Data for review –
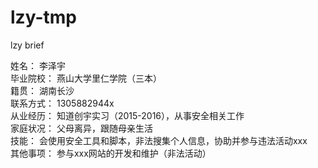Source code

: # lzy-tmp
lzy brief

姓名： 	   李泽宇<br>
毕业院校：  燕山大学里仁学院（三本）<br>
籍贯：		  湖南长沙<br>
联系方式：	 1305882944x<br>
从业经历：	 知道创宇实习（2015-2016），从事安全相关工作<br>
家庭状况：	 父母离异，跟随母亲生活<br>
技能：		  会使用安全工具和脚本，非法搜集个人信息，协助并参与违法活动xxx<br>
其他事项：	 参与xxx网站的开发和维护（非法活动）<br>

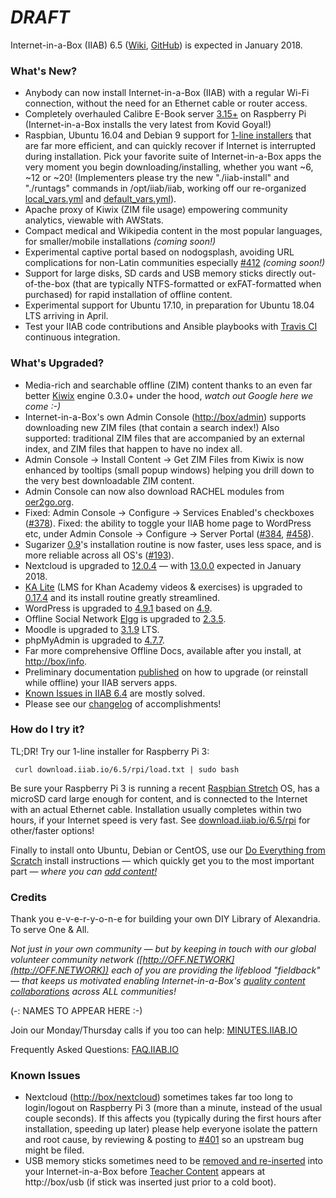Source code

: # _**DRAFT**_

Internet-in-a-Box (IIAB) 6.5 ([Wiki](http://wiki.iiab.io/6.5), [GitHub](https://github.com/iiab/iiab/milestone/2)) is expected in January 2018.

### What's New?

* Anybody can now install Internet-in-a-Box (IIAB) with a regular Wi-Fi connection, without the need for an Ethernet cable or router access.
* Completely overhauled Calibre E-Book server [3.15+](https://calibre-ebook.com/whats-new) on Raspberry Pi (Internet-in-a-Box installs the very latest from Kovid Goyal!)
* Raspbian, Ubuntu 16.04 and Debian 9 support for [1-line installers](http://download.iiab.io/6.5/rpi/) that are far more efficient, and can quickly recover if Internet is interrupted during installation.  Pick your favorite suite of Internet-in-a-Box apps the very moment you begin downloading/installing, whether you want ~6, ~12 or ~20!  (Implementers please try the new "./iiab-install" and "./runtags" commands in /opt/iiab/iiab, working off our re-organized [local_vars.yml](http://wiki.laptop.org/go/IIAB/local_vars.yml) and [default_vars.yml](https://github.com/iiab/iiab/blob/master/vars/default_vars.yml)).
* Apache proxy of Kiwix (ZIM file usage) empowering community analytics, viewable with AWStats.
* Compact medical and Wikipedia content in the most popular languages, for smaller/mobile installations _(coming soon!)_
* Experimental captive portal based on nodogsplash, avoiding URL complications for non-Latin communities especially [#412](https://github.com/iiab/iiab/issues/412) _(coming soon!)_
* Support for large disks, SD cards and USB memory sticks directly out-of-the-box (that are typically NTFS-formatted or exFAT-formatted when purchased) for rapid installation of offline content.
* Experimental support for Ubuntu 17.10, in preparation for Ubuntu 18.04 LTS arriving in April.
* Test your IIAB code contributions and Ansible playbooks with [Travis CI](https://github.com/iiab/iiab/wiki/IIAB-Contributors-Guide#testing-your-code-with-travis-ci) continuous integration.

### What's Upgraded?

* Media-rich and searchable offline (ZIM) content thanks to an even far better [Kiwix](http://www.kiwix.org/) engine 0.3.0+ under the hood, _watch out Google here we come :-)_
* Internet-in-a-Box's own Admin Console ([http://box/admin](http://box/admin)) supports downloading new ZIM files (that contain a search index!)  Also supported: traditional ZIM files that are accompanied by an external index, and ZIM files that happen to have no index all.
* Admin Console -> Install Content -> Get ZIM Files from Kiwix is now enhanced by tooltips (small popup windows) helping you drill down to the very best downloadable ZIM content.
* Admin Console can now also download RACHEL modules from [oer2go.org](http://oer2go.org).
* Fixed: Admin Console -> Configure -> Services Enabled's checkboxes ([#378](https://github.com/iiab/iiab/issues/193)).  Fixed: the ability to toggle your IIAB home page to WordPress etc, under Admin Console -> Configure -> Server Portal ([#384](https://github.com/iiab/iiab/issues/384), [#458](https://github.com/iiab/iiab/issues/458)).
* Sugarizer [0.9](http://sugarizer.org/)'s installation routine is now faster, uses less space, and is more reliable across all OS's ([#193](https://github.com/iiab/iiab/issues/193)).
* Nextcloud is upgraded to [12.0.4](https://nextcloud.com/blog/nextcloud-12.0.4-is-here-time-to-upgrade/) &mdash; with [13.0.0](https://github.com/nextcloud/server/wiki/Maintenance-and-Release-Schedule) expected in January 2018.
* [KA Lite](http://ka-lite.readthedocs.io/en/latest/installguide/release_notes.html) (LMS for Khan Academy videos & exercises) is upgraded to [0.17.4](https://github.com/learningequality/ka-lite/releases) and its install routine greatly streamlined.
* WordPress is upgraded to [4.9.1](https://wordpress.org/news/2017/11/wordpress-4-9-1-security-and-maintenance-release/) based on [4.9](https://wordpress.org/news/2017/11/tipton/).
* Offline Social Network [Elgg](http://learn.elgg.org/en/2.3/) is upgraded to [2.3.5](https://github.com/Elgg/Elgg/blob/2.3.5/CHANGELOG.md).
* Moodle is upgraded to [3.1.9](https://docs.moodle.org/dev/Category:Moodle_3.1) LTS.
* phpMyAdmin is upgraded to [4.7.7](https://www.phpmyadmin.net/news/).
* Far more comprehensive Offline Docs, available after you install, at [http://box/info](http://box/info).
* Preliminary documentation [published](http://wiki.laptop.org/go/IIAB/FAQ#Can_I_upgrade_or_reinstall_server_apps.3F) on how to upgrade (or reinstall while offline) your IIAB servers apps.
* [Known Issues in IIAB 6.4](https://github.com/iiab/iiab/wiki/IIAB-6.4-Release-Notes#known-issues) are mostly solved.
* Please see our [changelog](https://github.com/iiab/iiab/milestone/2?closed=1) of accomplishments!

### How do I try it?

TL;DR!  Try our 1-line installer for Raspberry Pi 3:

     curl download.iiab.io/6.5/rpi/load.txt | sudo bash

Be sure your Raspberry Pi 3 is running a recent [Raspbian Stretch](https://www.raspberrypi.org/downloads/raspbian/) OS, has a microSD card large enough for content, and is connected to the Internet with an actual Ethernet cable.  Installation usually completes within two hours, if your Internet speed is very fast.  See [download.iiab.io/6.5/rpi](http://download.iiab.io/6.5/rpi/README.html) for other/faster options!

Finally to install onto Ubuntu, Debian or CentOS, use our [Do Everything from Scratch](https://github.com/iiab/iiab/wiki/IIAB-Installation#do-everything-from-scratch) install instructions &mdash; which quickly get you to the most important part &mdash; _where you can [add content!](https://github.com/iiab/iiab/wiki/IIAB-Installation#add-content)_

### Credits

Thank you e-v-e-r-y-o-n-e for building your own DIY Library of Alexandria.  To serve One & All.

_Not just in your own community &mdash; but by keeping in touch with our global volunteer community network ([http://OFF.NETWORK](http://OFF.NETWORK)) each of you are providing the lifeblood "fieldback" &mdash; that keeps us motivated enabling Internet-in-a-Box's [quality content collaborations](http://boxing.team) across ALL communities!_

(-: NAMES TO APPEAR HERE :-)

Join our Monday/Thursday calls if you too can help: [MINUTES.IIAB.IO](http://MINUTES.IIAB.IO)

Frequently Asked Questions: [FAQ.IIAB.IO](http://FAQ.IIAB.IO)

### Known Issues

* Nextcloud ([http://box/nextcloud](http://box/nextcloud)) sometimes takes far too long to login/logout on Raspberry Pi 3 (more than a minute, instead of the usual couple seconds).  If this affects you (typically during the first hours after installation, speeding up later) please help everyone isolate the pattern and root cause, by reviewing & posting to [#401](https://github.com/iiab/iiab/issues/401) so an upstream bug might be filed.
* USB memory sticks sometimes need to be [removed and re-inserted](https://github.com/iiab/iiab/issues/329#issuecomment-333330362) into your Internet-in-a-Box before [Teacher Content](http://wiki.laptop.org/go/IIAB/FAQ#Can_teachers_display_their_own_content.3F) appears at http://box/usb (if stick was inserted just prior to a cold boot).
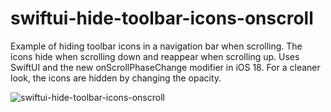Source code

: # swiftui-hide-toolbar-icons-onscroll
Example of hiding toolbar icons in a navigation bar when scrolling. The icons hide when scrolling down and reappear when scrolling up. Uses SwiftUI and the new onScrollPhaseChange modifier in iOS 18. For a cleaner look, the icons are hidden by changing the opacity.

![swiftui-hide-toolbar-icons-onscroll](https://github.com/user-attachments/assets/a3fd445f-9ed8-45ab-81cd-42d4454ebbeb)
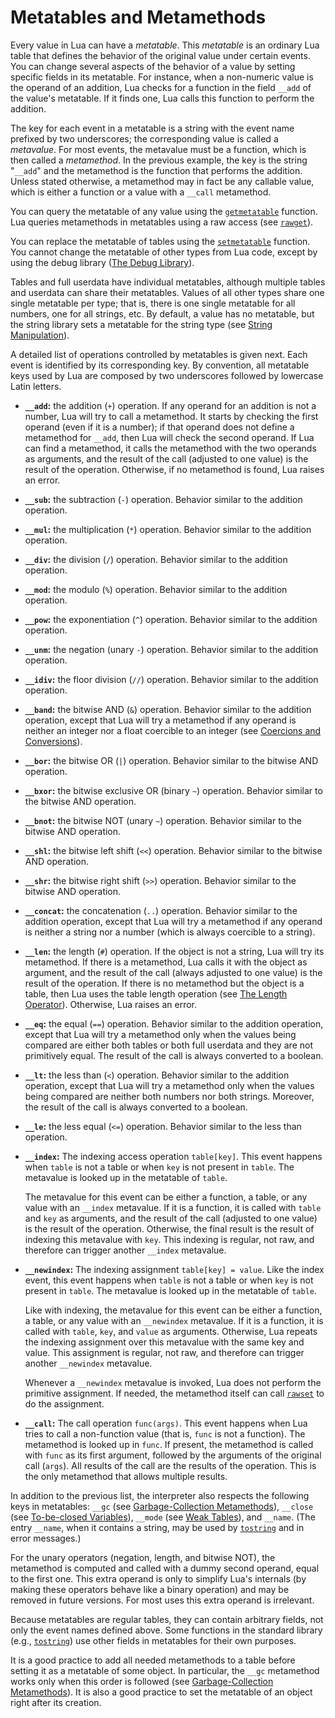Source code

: # Metatables and Metamethods

Every value in Lua can have a *metatable*. This *metatable* is an
ordinary Lua table that defines the behavior of the original value under
certain events. You can change several aspects of the behavior of a
value by setting specific fields in its metatable. For instance, when a
non-numeric value is the operand of an addition, Lua checks for a
function in the field `__add` of the value\'s metatable. If it finds
one, Lua calls this function to perform the addition.

The key for each event in a metatable is a string with the event name
prefixed by two underscores; the corresponding value is called a
*metavalue*. For most events, the metavalue must be a function, which is
then called a *metamethod*. In the previous example, the key is the
string \"`__add`\" and the metamethod is the function that performs the
addition. Unless stated otherwise, a metamethod may in fact be any
callable value, which is either a function or a value with a `__call`
metamethod.

You can query the metatable of any value using the
[`getmetatable`]( /06_standard_lib/ch01#getmetatable-object) function. Lua queries metamethods in
metatables using a raw access (see [`rawget`]( /06_standard_lib/ch01#rawget-table-index)).

You can replace the metatable of tables using the
[`setmetatable`]( /06_standard_lib/ch01#setmetatable-table-metatable) function. You cannot change the
metatable of other types from Lua code, except by using the debug
library ([The Debug Library](/06_standard_lib/ch01#the-debug-library)).

Tables and full userdata have individual metatables, although multiple
tables and userdata can share their metatables. Values of all other
types share one single metatable per type; that is, there is one single
metatable for all numbers, one for all strings, etc. By default, a value
has no metatable, but the string library sets a metatable for the string
type (see [String Manipulation](/06_standard_lib/ch04#string-manipulation)).

A detailed list of operations controlled by metatables is given next.
Each event is identified by its corresponding key. By convention, all
metatable keys used by Lua are composed by two underscores followed by
lowercase Latin letters.

-   **`__add`:** the addition (`+`) operation. If any operand for an
    addition is not a number, Lua will try to call a metamethod. It
    starts by checking the first operand (even if it is a number); if
    that operand does not define a metamethod for `__add`, then Lua will
    check the second operand. If Lua can find a metamethod, it calls the
    metamethod with the two operands as arguments, and the result of the
    call (adjusted to one value) is the result of the operation.
    Otherwise, if no metamethod is found, Lua raises an error.

-   **`__sub`:** the subtraction (`-`) operation. Behavior similar to
    the addition operation.

-   **`__mul`:** the multiplication (`*`) operation. Behavior similar to
    the addition operation.

-   **`__div`:** the division (`/`) operation. Behavior similar to the
    addition operation.

-   **`__mod`:** the modulo (`%`) operation. Behavior similar to the
    addition operation.

-   **`__pow`:** the exponentiation (`^`) operation. Behavior similar to
    the addition operation.

-   **`__unm`:** the negation (unary `-`) operation. Behavior similar to
    the addition operation.

-   **`__idiv`:** the floor division (`//`) operation. Behavior similar
    to the addition operation.

-   **`__band`:** the bitwise AND (`&`) operation. Behavior similar to
    the addition operation, except that Lua will try a metamethod if any
    operand is neither an integer nor a float coercible to an integer
    (see [Coercions and Conversions](/03_the_language/ch04#coercions-and-conversions)).

-   **`__bor`:** the bitwise OR (`|`) operation. Behavior similar to the
    bitwise AND operation.

-   **`__bxor`:** the bitwise exclusive OR (binary `~`) operation.
    Behavior similar to the bitwise AND operation.

-   **`__bnot`:** the bitwise NOT (unary `~`) operation. Behavior
    similar to the bitwise AND operation.

-   **`__shl`:** the bitwise left shift (`<<`) operation. Behavior
    similar to the bitwise AND operation.

-   **`__shr`:** the bitwise right shift (`>>`) operation. Behavior
    similar to the bitwise AND operation.

-   **`__concat`:** the concatenation (`..`) operation. Behavior similar
    to the addition operation, except that Lua will try a metamethod if
    any operand is neither a string nor a number (which is always
    coercible to a string).

-   **`__len`:** the length (`#`) operation. If the object is not a
    string, Lua will try its metamethod. If there is a metamethod, Lua
    calls it with the object as argument, and the result of the call
    (always adjusted to one value) is the result of the operation. If
    there is no metamethod but the object is a table, then Lua uses the
    table length operation (see [The Length Operator](/03_the_language/ch04#the-length-operator)). Otherwise, Lua raises
    an error.

-   **`__eq`:** the equal (`==`) operation. Behavior similar to the
    addition operation, except that Lua will try a metamethod only when
    the values being compared are either both tables or both full
    userdata and they are not primitively equal. The result of the call
    is always converted to a boolean.

-   **`__lt`:** the less than (`<`) operation. Behavior similar to the
    addition operation, except that Lua will try a metamethod only when
    the values being compared are neither both numbers nor both strings.
    Moreover, the result of the call is always converted to a boolean.

-   **`__le`:** the less equal (`<=`) operation. Behavior similar to the
    less than operation.

-   **`__index`:** The indexing access operation `table[key]`. This
    event happens when `table` is not a table or when `key` is not
    present in `table`. The metavalue is looked up in the metatable of
    `table`.

    The metavalue for this event can be either a function, a table, or
    any value with an `__index` metavalue. If it is a function, it is
    called with `table` and `key` as arguments, and the result of the
    call (adjusted to one value) is the result of the operation.
    Otherwise, the final result is the result of indexing this metavalue
    with `key`. This indexing is regular, not raw, and therefore can
    trigger another `__index` metavalue.

-   **`__newindex`:** The indexing assignment `table[key] = value`. Like
    the index event, this event happens when `table` is not a table or
    when `key` is not present in `table`. The metavalue is looked up in
    the metatable of `table`.

    Like with indexing, the metavalue for this event can be either a
    function, a table, or any value with an `__newindex` metavalue. If
    it is a function, it is called with `table`, `key`, and `value` as
    arguments. Otherwise, Lua repeats the indexing assignment over this
    metavalue with the same key and value. This assignment is regular,
    not raw, and therefore can trigger another `__newindex` metavalue.

    Whenever a `__newindex` metavalue is invoked, Lua does not perform
    the primitive assignment. If needed, the metamethod itself can call
    [`rawset`]( /06_standard_lib/ch01#rawset-table-index-value) to do the assignment.

-   **`__call`:** The call operation `func(args)`. This event happens
    when Lua tries to call a non-function value (that is, `func` is not
    a function). The metamethod is looked up in `func`. If present, the
    metamethod is called with `func` as its first argument, followed by
    the arguments of the original call (`args`). All results of the call
    are the results of the operation. This is the only metamethod that
    allows multiple results.

In addition to the previous list, the interpreter also respects the
following keys in metatables: `__gc` (see [Garbage-Collection Metamethods](/02_basic_concepts/ch05#garbage-collection-metamethods)), `__close`
(see [To-be-closed Variables](/03_the_language/ch03#to-be-closed-variables)), `__mode` (see [Weak Tables](/02_basic_concepts/ch05#weak-tables)), and `__name`.
(The entry `__name`, when it contains a string, may be used by
[`tostring`]( /06_standard_lib/ch01#tostring-v) and in error messages.)

For the unary operators (negation, length, and bitwise NOT), the
metamethod is computed and called with a dummy second operand, equal to
the first one. This extra operand is only to simplify Lua\'s internals
(by making these operators behave like a binary operation) and may be
removed in future versions. For most uses this extra operand is
irrelevant.

Because metatables are regular tables, they can contain arbitrary
fields, not only the event names defined above. Some functions in the
standard library (e.g., [`tostring`]( /06_standard_lib/ch01#tostring-v)) use other fields in
metatables for their own purposes.

It is a good practice to add all needed metamethods to a table before
setting it as a metatable of some object. In particular, the `__gc`
metamethod works only when this order is followed (see
[Garbage-Collection Metamethods](/02_basic_concepts/ch05#garbage-collection-metamethods)). It is also a good practice to set the metatable of an
object right after its creation.

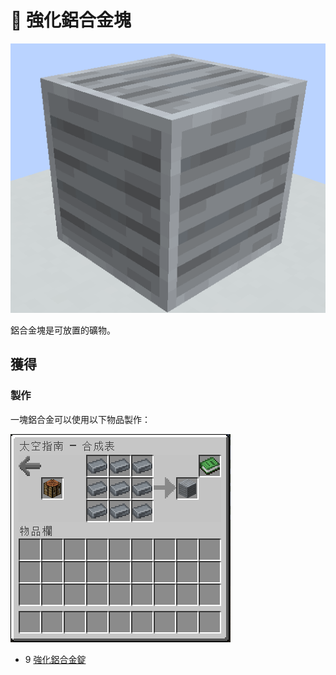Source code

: # 💎 強化鋁合金塊

![](<../.gitbook/assets/image (226).png>)

鋁合金塊是可放置的礦物。

## 獲得

### 製作

一塊鋁合金可以使用以下物品製作：

![](<../.gitbook/assets/image (216).png>)

* 9 [強化鋁合金錠](reinforced-aluminium-alloy-ingot.md)
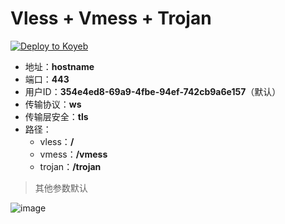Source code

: # Vless + Vmess + Trojan

[![Deploy to Koyeb](https://www.koyeb.com/static/images/deploy/button.svg)](https://app.koyeb.com/deploy?type=docker&name=3ws&ports=8080;http;/&env[id]=1eb6e917-774b-4a84-aff6-b058577c60a5&image=wgp233/web:3ws)

- 地址：**hostname**
- 端口：**443**
- 用户ID：**354e4ed8-69a9-4fbe-94ef-742cb9a6e157**（默认）
- 传输协议：**ws**
- 传输层安全：**tls**
- 路径：
  - vless：**/**
  - vmess：**/vmess**
  - trojan：**/trojan**

> 其他参数默认

![image](https://user-images.githubusercontent.com/70625361/168412963-1156e2fd-f660-4a58-ac4a-c52bd44820b8.png)
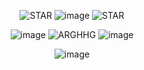 <div align="center">

![STAR](https://github.com/user-attachments/assets/24f69c97-7e13-495c-acd9-d8bfc1cf0061) ![image](https://github.com/user-attachments/assets/1dd6fe77-7f97-48c0-8bc1-5d5e995df298) ![STAR](https://github.com/user-attachments/assets/24f69c97-7e13-495c-acd9-d8bfc1cf0061)


![image](https://github.com/user-attachments/assets/c42e52da-43b9-4170-ab4d-9a7c3161a42d) ![ARGHHG](https://github.com/user-attachments/assets/7c4104ba-845f-4fc5-8c2e-b6af78feb348) ![image](https://github.com/user-attachments/assets/515d50ca-5145-4df2-9fab-e74308489232)



![image](https://github.com/user-attachments/assets/1dd6fe77-7f97-48c0-8bc1-5d5e995df298)
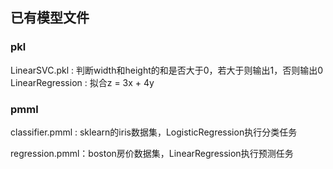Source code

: ## 已有模型文件
### pkl
LinearSVC.pkl : 判断width和height的和是否大于0，若大于则输出1，否则输出0
LinearRegression : 拟合z = 3x + 4y

### pmml

classifier.pmml : sklearn的iris数据集，LogisticRegression执行分类任务

regression.pmml：boston房价数据集，LinearRegression执行预测任务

Exercise brief –
What you return must be an exact retyping of the lines above starting at the line with "calls it with" and ending at the line with "arguments. Otherwise, Lua", and nothing besides.

Response –
    calls it with the object as argument, and the result of the call
    (always adjusted to one value) is the result of the operation. If
    there is no metamethod but the object is a table, then Lua uses the
    table length operation (see [The Length Operator](/03_the_language/ch04#the-length-operator)). Otherwise, Lua raises
    an error.

-   **`__eq`:** the equal (`==`) operation. Behavior similar to the
    addition operation, except that Lua will try a metamethod only when
    the values being compared are either both tables or both full
    userdata and they are not primitively equal. The result of the call
    is always converted to a boolean.

-   **`__lt`:** the less than (`<`) operation. Behavior similar to the
    addition operation, except that Lua will try a metamethod only when
    the values being compared are neither both numbers nor both strings.
    Moreover, the result of the call is always converted to a boolean.

-   **`__le`:** the less equal (`<=`) operation. Behavior similar to the
    less than operation.

-   **`__index`:** The indexing access operation `table[key]`. This
    event happens when `table` is not a table or when `key` is not
    present in `table`. The metavalue is looked up in the metatable of
    `table`.

    The metavalue for this event can be either a function, a table, or
    any value with an `__index` metavalue. If it is a function, it is
    called with `table` and `key` as arguments, and the result of the
    call (adjusted to one value) is the result of the operation.
    Otherwise, the final result is the result of indexing this metavalue
    with `key`. This indexing is regular, not raw, and therefore can
    trigger another `__index` metavalue.

-   **`__newindex`:** The indexing assignment `table[key] = value`. Like
    the index event, this event happens when `table` is not a table or
    when `key` is not present in `table`. The metavalue is looked up in
    the metatable of `table`.

    Like with indexing, the metavalue for this event can be either a
    function, a table, or any value with an `__newindex` metavalue. If
    it is a function, it is called with `table`, `key`, and `value` as
    arguments. Otherwise, Lua repeats the indexing assignment over this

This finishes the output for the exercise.